L’arte di mediare conflitti

Ha maturato una lunga esperienza sul campo lavorando nelle Comunità di Torino, Milano, Trieste, Firenze. Ha conosciuto i volontari e i dipendenti – dagli insegnanti agli amministrativi agli operatori culturali. E in ciascuna realtà ha potuto toccare con mano le diffidenze reciproche e le crisi, i problemi e le motivazioni dei singoli, leggendone, con la serenità possibile solo a chi non è coinvolto in prima persona, i meccanismi e le possibilità di soluzione. Daniel Segre, psicologo sociale, porta anche questo bagaglio d’esperienza nel nuovo progetto del Centro studi e formazione del Dec che lo ha avuto fra i protagonisti del gruppo di lavoro che ne ha definito i contenuti e lo vedrà quale docente di mediazione dei conflitti comunitari.
“Alla base del corso – spiega – vi è il concetto che anche la semplice opportunità di incontrarsi, conoscersi meglio e scambiare opinioni può aiutare i diversi target a svolgere meglio le proprie funzioni”.
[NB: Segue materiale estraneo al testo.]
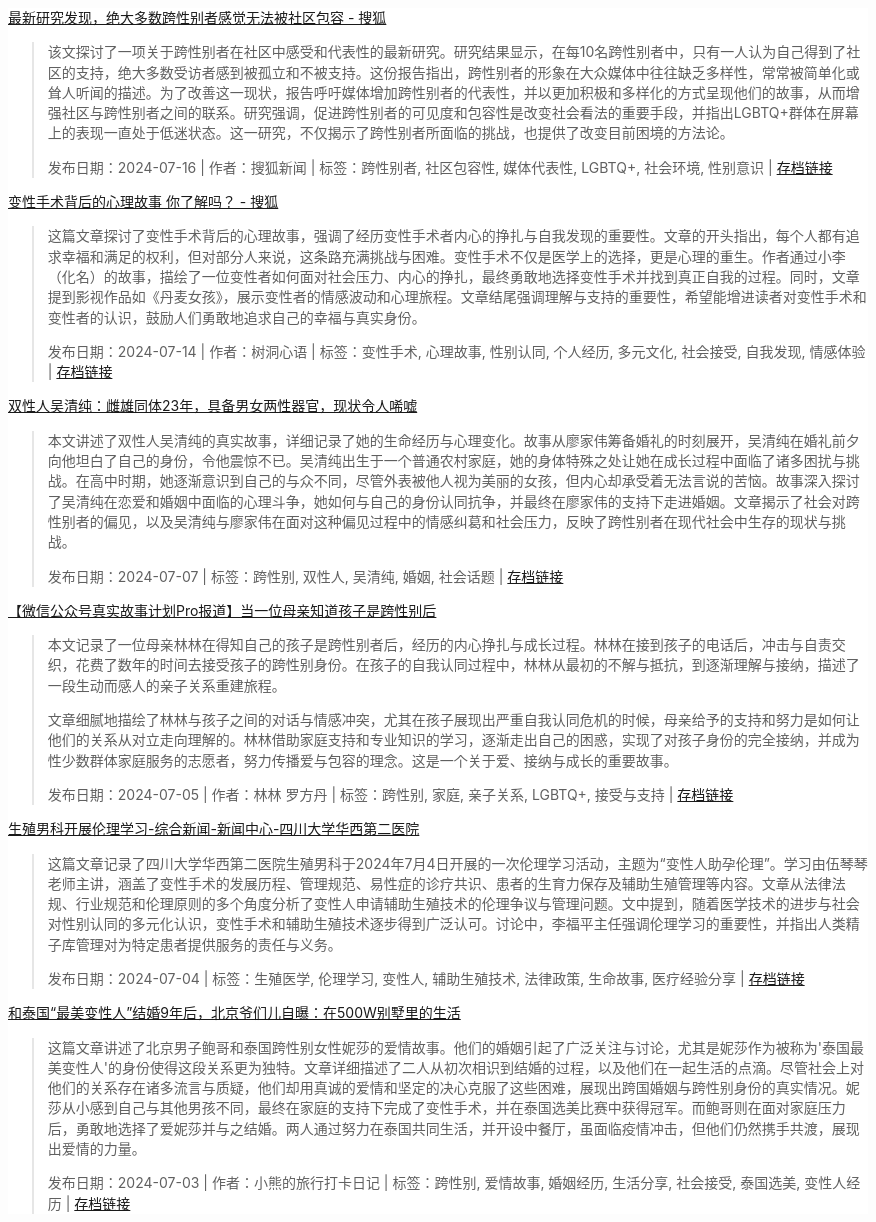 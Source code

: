[最新研究发现，绝大多数跨性别者感觉无法被社区包容 - 搜狐](https://www.sohu.com/a/793681470_527250)
>
> 该文探讨了一项关于跨性别者在社区中感受和代表性的最新研究。研究结果显示，在每10名跨性别者中，只有一人认为自己得到了社区的支持，绝大多数受访者感到被孤立和不被支持。这份报告指出，跨性别者的形象在大众媒体中往往缺乏多样性，常常被简单化或耸人听闻的描述。为了改善这一现状，报告呼吁媒体增加跨性别者的代表性，并以更加积极和多样化的方式呈现他们的故事，从而增强社区与跨性别者之间的联系。研究强调，促进跨性别者的可见度和包容性是改变社会看法的重要手段，并指出LGBTQ+群体在屏幕上的表现一直处于低迷状态。这一研究，不仅揭示了跨性别者所面临的挑战，也提供了改变目前困境的方法论。
> 
> 发布日期：2024-07-16 | 作者：搜狐新闻 | 标签：跨性别者, 社区包容性, 媒体代表性, LGBTQ+, 社会环境, 性别意识 | [存档链接](https://news.transchinese.org/搜狐新闻/www_最新研究发现，绝大多数跨性别者感觉无法被社区包容_-_搜狐)

[变性手术背后的心理故事   你了解吗？ - 搜狐](https://www.sohu.com/a/793147776_122004014)
>
> 这篇文章探讨了变性手术背后的心理故事，强调了经历变性手术者内心的挣扎与自我发现的重要性。文章的开头指出，每个人都有追求幸福和满足的权利，但对部分人来说，这条路充满挑战与困难。变性手术不仅是医学上的选择，更是心理的重生。作者通过小李（化名）的故事，描绘了一位变性者如何面对社会压力、内心的挣扎，最终勇敢地选择变性手术并找到真正自我的过程。同时，文章提到影视作品如《丹麦女孩》，展示变性者的情感波动和心理旅程。文章结尾强调理解与支持的重要性，希望能增进读者对变性手术和变性者的认识，鼓励人们勇敢地追求自己的幸福与真实身份。
> 
> 发布日期：2024-07-14 | 作者：树洞心语 | 标签：变性手术, 心理故事, 性别认同, 个人经历, 多元文化, 社会接受, 自我发现, 情感体验 | [存档链接](https://news.transchinese.org/搜狐新闻/www_变性手术背后的心理故事___你了解吗？_-_搜狐)

[双性人吴清纯：雌雄同体23年，具备男女两性器官，现状令人唏嘘](https://www.163.com/dy/article/J6HC7BOT0553IVW3.html)
>
> 本文讲述了双性人吴清纯的真实故事，详细记录了她的生命经历与心理变化。故事从廖家伟筹备婚礼的时刻展开，吴清纯在婚礼前夕向他坦白了自己的身份，令他震惊不已。吴清纯出生于一个普通农村家庭，她的身体特殊之处让她在成长过程中面临了诸多困扰与挑战。在高中时期，她逐渐意识到自己的与众不同，尽管外表被他人视为美丽的女孩，但内心却承受着无法言说的苦恼。故事深入探讨了吴清纯在恋爱和婚姻中面临的心理斗争，她如何与自己的身份认同抗争，并最终在廖家伟的支持下走进婚姻。文章揭示了社会对跨性别者的偏见，以及吴清纯与廖家伟在面对这种偏见过程中的情感纠葛和社会压力，反映了跨性别者在现代社会中生存的现状与挑战。
> 
> 发布日期：2024-07-07 | 标签：跨性别, 双性人, 吴清纯, 婚姻, 社会话题 | [存档链接](https://news.transchinese.org/网易新闻/www_双性人吴清纯：雌雄同体23年，具备男女两性器官，现状令人唏嘘)

[【微信公众号真实故事计划Pro报道】当一位母亲知道孩子是跨性别后](https://www.chuse8.com/Home/News/detail/id/123.html)
>
> 本文记录了一位母亲林林在得知自己的孩子是跨性别者后，经历的内心挣扎与成长过程。林林在接到孩子的电话后，冲击与自责交织，花费了数年的时间去接受孩子的跨性别身份。在孩子的自我认同过程中，林林从最初的不解与抵抗，到逐渐理解与接纳，描述了一段生动而感人的亲子关系重建旅程。
>
> 文章细腻地描绘了林林与孩子之间的对话与情感冲突，尤其在孩子展现出严重自我认同危机的时候，母亲给予的支持和努力是如何让他们的关系从对立走向理解的。林林借助家庭支持和专业知识的学习，逐渐走出自己的困惑，实现了对孩子身份的完全接纳，并成为性少数群体家庭服务的志愿者，努力传播爱与包容的理念。这是一个关于爱、接纳与成长的重要故事。
> 
> 发布日期：2024-07-05 | 作者：林林 罗方丹 | 标签：跨性别, 家庭, 亲子关系, LGBTQ+, 接受与支持 | [存档链接](https://news.transchinese.org/未分类/www_【微信公众号真实故事计划Pro报道】当一位母亲知道孩子是跨性别后)

[生殖男科开展伦理学习-综合新闻-新闻中心-四川大学华西第二医院 ](https://m.motherchildren.com/m_news_department/2024/7e5PP8d2.html)
>
> 这篇文章记录了四川大学华西第二医院生殖男科于2024年7月4日开展的一次伦理学习活动，主题为“变性人助孕伦理”。学习由伍琴琴老师主讲，涵盖了变性手术的发展历程、管理规范、易性症的诊疗共识、患者的生育力保存及辅助生殖管理等内容。文章从法律法规、行业规范和伦理原则的多个角度分析了变性人申请辅助生殖技术的伦理争议与管理问题。文中提到，随着医学技术的进步与社会对性别认同的多元化认识，变性手术和辅助生殖技术逐步得到广泛认可。讨论中，李福平主任强调伦理学习的重要性，并指出人类精子库管理对为特定患者提供服务的责任与义务。
> 
> 发布日期：2024-07-04 | 标签：生殖医学, 伦理学习, 变性人, 辅助生殖技术, 法律政策, 生命故事, 医疗经验分享 | [存档链接](https://news.transchinese.org/未分类/m_生殖男科开展伦理学习-综合新闻-新闻中心-四川大学华西第二医院_)

[和泰国“最美变性人”结婚9年后，北京爷们儿自曝：在500W别墅里的生活](https://www.sohu.com/a/790371718_121948409)
>
> 这篇文章讲述了北京男子鲍哥和泰国跨性别女性妮莎的爱情故事。他们的婚姻引起了广泛关注与讨论，尤其是妮莎作为被称为'泰国最美变性人'的身份使得这段关系更为独特。文章详细描述了二人从初次相识到结婚的过程，以及他们在一起生活的点滴。尽管社会上对他们的关系存在诸多流言与质疑，他们却用真诚的爱情和坚定的决心克服了这些困难，展现出跨国婚姻与跨性别身份的真实情况。妮莎从小感到自己与其他男孩不同，最终在家庭的支持下完成了变性手术，并在泰国选美比赛中获得冠军。而鲍哥则在面对家庭压力后，勇敢地选择了爱妮莎并与之结婚。两人通过努力在泰国共同生活，并开设中餐厅，虽面临疫情冲击，但他们仍然携手共渡，展现出爱情的力量。
> 
> 发布日期：2024-07-03 | 作者：小熊的旅行打卡日记 | 标签：跨性别, 爱情故事, 婚姻经历, 生活分享, 社会接受, 泰国选美, 变性人经历 | [存档链接](https://news.transchinese.org/搜狐新闻/www_和泰国“最美变性人”结婚9年后，北京爷们儿自曝：在500W别墅里的生活)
“È una convinzione – continua – che abbiamo maturato nell’ambito del lavoro relativo al Forum dei presidi, coordinatori e vicepresidi: l’aver creato un gruppo specifico di persone che affronta temi specifici del loro lavoro aiuta i partecipanti, anche al di là degli input che possono essere loro forniti, per il semplice fatto che discutono finalmente di temi e problemi che ciascuno pensava riguardassero solo lui. Rendersi conto che scuole piccole e grandi, al di là del numero degli alunni e dei docenti, in molte cose hanno le stesse criticità è uno stimolo potente a superarle”.
Da qui la decisione, nel prossimo corso del Centro studi e formazione, di fornire a ciascun gruppo gli elementi metodologici e formativi più adeguati, lasciando poi a ognuno lo spazio per riconoscersi, parlare, confrontarsi.
“Sotto lo stesso tetto – dice Segre – si incontreranno anche altri gruppi con attività collaterali che di nuovo permetteranno di confrontarsi e comunicare insieme. Questa possibilità di scambio è molto carente nel mondo ebraico italiano, dove le riunioni rientrano di solito uno schema di incontri politici. Allargare le frontiere, ampliare gli orizzonti, vedere cosa succede è invece molto importante. Oggi ciascuno si preoccupa delle sue cose ma considerando che le problematiche sono simili per tutti, uno scambio di opinioni ed esperienze per affrontare le questioni da angoli visuali diversi non ha prezzo”.
È un’opportunità particolarmente preziosa per le nuove generazioni di leader. “Ci sono ad esempio presidenti di Comunità giovani che prima non hanno avuto l’opportunità di inserirsi in un certo mondo ebraico e che ora si ritrovano con determinate responsabilità. Vale la pena metterli in comunicazione con gli altri così da creare insieme di Comunità che discutono, parlano, condividono”.
La cosa più importante, ripete Daniel Segre, è ampliare il concetto di dialogo e moltiplicarne le opportunità. Per questo anche nel modulo dedicato alla comunicazione ci si concentrerà sulle strategie per costruire un clima attento e rispettoso dell’altro. “Vorremmo dare un’iniezione di positività al lavoro delle Comunità per trasmettere il messaggio che una certa attitudine verso la comunicazione, il conflitto e l’accettazione del diverso può aiutarle a scoprire se stesse”.
“Ci attende, come docenti, il difficile compito di trasmettere questi valori e di esserne in qualche modo un esempio. Non possiamo limitarci a fornire degli elementi tecnici. Si tratta invece di creare un principio di movimento, un cambio di atteggiamento. Nelle Comunità ebraiche italiane molto finora è stato fatto per intuizione o reazione. Dobbiamo riuscire a trasformare questa situazione che rischia di produrre uno stato di stallo con uno spirito proattivo”.
“Il nostro dovere, conclude Segre, è dare il giusto supporto perché ciò possa accadere”.